Determine the number of lines below that contain the string "License", and state only that number.

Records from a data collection
□ □ □ □ □
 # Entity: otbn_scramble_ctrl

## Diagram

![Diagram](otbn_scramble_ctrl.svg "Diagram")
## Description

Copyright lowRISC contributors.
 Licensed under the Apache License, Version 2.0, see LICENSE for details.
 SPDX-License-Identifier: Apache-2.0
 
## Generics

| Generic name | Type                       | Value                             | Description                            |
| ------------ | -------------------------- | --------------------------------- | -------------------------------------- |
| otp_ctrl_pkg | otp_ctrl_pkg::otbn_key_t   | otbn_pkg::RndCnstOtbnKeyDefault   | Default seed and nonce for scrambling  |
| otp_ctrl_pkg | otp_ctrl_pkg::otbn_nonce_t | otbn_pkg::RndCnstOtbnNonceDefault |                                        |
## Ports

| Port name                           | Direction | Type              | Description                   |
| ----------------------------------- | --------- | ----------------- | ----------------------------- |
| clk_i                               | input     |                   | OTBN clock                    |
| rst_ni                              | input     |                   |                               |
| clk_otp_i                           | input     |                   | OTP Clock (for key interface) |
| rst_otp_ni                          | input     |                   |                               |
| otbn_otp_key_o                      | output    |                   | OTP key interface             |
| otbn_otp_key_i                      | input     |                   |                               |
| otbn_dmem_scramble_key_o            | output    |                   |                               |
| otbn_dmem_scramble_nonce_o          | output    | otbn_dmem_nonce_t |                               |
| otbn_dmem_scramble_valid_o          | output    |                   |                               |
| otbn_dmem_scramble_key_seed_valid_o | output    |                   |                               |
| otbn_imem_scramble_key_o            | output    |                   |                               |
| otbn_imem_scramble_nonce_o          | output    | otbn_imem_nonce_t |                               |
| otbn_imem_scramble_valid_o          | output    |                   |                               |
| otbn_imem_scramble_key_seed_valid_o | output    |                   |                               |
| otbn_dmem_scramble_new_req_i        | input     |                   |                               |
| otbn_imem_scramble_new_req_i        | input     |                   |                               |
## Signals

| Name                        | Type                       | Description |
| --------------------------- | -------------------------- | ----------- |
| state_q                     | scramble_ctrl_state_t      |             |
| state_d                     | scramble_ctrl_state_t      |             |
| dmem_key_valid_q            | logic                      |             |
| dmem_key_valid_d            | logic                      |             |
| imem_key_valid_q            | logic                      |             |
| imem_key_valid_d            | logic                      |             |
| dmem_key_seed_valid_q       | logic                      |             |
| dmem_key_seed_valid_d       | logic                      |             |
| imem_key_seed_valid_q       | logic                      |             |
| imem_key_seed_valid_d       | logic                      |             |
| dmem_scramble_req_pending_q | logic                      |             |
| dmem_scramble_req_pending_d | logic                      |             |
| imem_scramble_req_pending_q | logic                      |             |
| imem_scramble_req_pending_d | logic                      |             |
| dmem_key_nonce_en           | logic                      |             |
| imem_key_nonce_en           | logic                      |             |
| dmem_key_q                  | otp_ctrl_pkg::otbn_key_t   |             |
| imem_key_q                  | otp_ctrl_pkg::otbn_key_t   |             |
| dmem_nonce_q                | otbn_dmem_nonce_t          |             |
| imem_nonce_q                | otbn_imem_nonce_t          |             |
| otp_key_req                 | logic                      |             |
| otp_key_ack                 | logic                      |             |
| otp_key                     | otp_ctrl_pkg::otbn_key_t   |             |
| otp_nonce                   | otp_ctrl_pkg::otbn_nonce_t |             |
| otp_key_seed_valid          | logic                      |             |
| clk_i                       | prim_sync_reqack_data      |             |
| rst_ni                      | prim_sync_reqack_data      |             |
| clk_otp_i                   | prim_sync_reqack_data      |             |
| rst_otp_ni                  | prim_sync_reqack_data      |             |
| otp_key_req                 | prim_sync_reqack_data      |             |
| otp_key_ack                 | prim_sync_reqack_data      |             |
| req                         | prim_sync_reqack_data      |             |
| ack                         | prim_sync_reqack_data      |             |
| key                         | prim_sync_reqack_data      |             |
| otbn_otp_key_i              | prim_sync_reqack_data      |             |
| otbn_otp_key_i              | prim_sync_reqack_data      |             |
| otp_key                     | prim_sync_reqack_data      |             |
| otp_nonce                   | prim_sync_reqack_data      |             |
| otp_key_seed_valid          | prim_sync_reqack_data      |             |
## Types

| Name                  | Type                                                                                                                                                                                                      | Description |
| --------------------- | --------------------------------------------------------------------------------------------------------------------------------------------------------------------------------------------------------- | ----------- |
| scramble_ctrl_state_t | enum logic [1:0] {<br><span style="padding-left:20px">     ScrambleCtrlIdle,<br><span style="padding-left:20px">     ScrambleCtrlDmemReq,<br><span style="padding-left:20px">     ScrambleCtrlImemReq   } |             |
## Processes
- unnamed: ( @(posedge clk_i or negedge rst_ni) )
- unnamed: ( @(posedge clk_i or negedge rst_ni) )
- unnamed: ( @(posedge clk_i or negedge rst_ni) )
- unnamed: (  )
□ □ □ □ □
(ANSWER BOX) 2